Print, from the listing below, the lines starting at the line containing "Data Cleaning/ETL: Used" and ending at the line containing "The project files", exactly as they stand, and print nothing else.

**Records supplied**
'''

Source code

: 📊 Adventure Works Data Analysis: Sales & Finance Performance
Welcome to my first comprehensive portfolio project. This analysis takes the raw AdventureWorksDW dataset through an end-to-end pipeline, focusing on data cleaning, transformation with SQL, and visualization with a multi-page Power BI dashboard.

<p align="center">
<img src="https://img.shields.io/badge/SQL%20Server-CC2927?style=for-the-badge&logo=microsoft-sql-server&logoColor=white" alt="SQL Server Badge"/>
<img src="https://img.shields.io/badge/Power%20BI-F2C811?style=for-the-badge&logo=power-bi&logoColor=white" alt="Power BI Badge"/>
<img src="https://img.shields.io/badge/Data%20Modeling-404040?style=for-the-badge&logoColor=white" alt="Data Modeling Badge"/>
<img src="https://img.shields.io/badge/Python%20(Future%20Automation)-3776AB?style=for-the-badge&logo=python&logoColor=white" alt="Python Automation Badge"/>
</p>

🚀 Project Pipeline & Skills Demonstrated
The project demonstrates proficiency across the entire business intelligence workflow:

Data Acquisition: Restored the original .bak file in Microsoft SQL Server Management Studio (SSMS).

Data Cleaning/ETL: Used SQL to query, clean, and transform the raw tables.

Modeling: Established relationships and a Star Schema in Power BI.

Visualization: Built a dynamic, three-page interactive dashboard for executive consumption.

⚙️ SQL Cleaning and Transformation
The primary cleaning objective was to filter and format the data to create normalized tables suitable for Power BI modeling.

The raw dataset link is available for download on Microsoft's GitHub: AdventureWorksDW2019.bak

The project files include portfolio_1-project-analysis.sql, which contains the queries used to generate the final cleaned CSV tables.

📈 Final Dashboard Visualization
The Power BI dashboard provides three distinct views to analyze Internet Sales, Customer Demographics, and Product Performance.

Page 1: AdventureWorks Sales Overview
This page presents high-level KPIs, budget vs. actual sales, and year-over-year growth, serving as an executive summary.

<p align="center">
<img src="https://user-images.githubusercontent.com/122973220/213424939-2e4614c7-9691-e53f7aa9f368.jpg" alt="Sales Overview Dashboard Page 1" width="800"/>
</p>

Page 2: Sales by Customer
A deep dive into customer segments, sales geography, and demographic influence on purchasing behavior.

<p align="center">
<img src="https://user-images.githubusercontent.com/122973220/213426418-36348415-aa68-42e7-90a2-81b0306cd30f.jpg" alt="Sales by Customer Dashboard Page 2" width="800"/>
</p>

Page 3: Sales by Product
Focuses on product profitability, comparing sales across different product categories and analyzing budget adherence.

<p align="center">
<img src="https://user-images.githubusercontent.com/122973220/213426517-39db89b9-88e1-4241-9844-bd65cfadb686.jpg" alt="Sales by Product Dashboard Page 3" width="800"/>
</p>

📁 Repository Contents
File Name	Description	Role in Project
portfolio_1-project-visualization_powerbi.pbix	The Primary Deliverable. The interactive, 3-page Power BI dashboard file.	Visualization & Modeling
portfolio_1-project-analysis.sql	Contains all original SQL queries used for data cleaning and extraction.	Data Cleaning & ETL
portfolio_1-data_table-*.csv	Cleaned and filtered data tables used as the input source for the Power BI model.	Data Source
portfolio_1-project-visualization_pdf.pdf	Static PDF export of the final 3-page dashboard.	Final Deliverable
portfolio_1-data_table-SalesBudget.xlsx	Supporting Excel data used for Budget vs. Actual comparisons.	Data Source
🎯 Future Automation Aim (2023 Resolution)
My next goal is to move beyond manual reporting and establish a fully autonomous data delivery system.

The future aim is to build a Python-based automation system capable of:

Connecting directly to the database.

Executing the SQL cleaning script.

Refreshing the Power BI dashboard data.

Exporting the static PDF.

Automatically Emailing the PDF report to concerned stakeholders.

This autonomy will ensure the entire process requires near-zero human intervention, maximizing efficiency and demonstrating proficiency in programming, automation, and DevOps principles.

'''

**Exercise output**
Data Cleaning/ETL: Used SQL to query, clean, and transform the raw tables.

Modeling: Established relationships and a Star Schema in Power BI.

Visualization: Built a dynamic, three-page interactive dashboard for executive consumption.

⚙️ SQL Cleaning and Transformation
The primary cleaning objective was to filter and format the data to create normalized tables suitable for Power BI modeling.

The raw dataset link is available for download on Microsoft's GitHub: AdventureWorksDW2019.bak

The project files include portfolio_1-project-analysis.sql, which contains the queries used to generate the final cleaned CSV tables.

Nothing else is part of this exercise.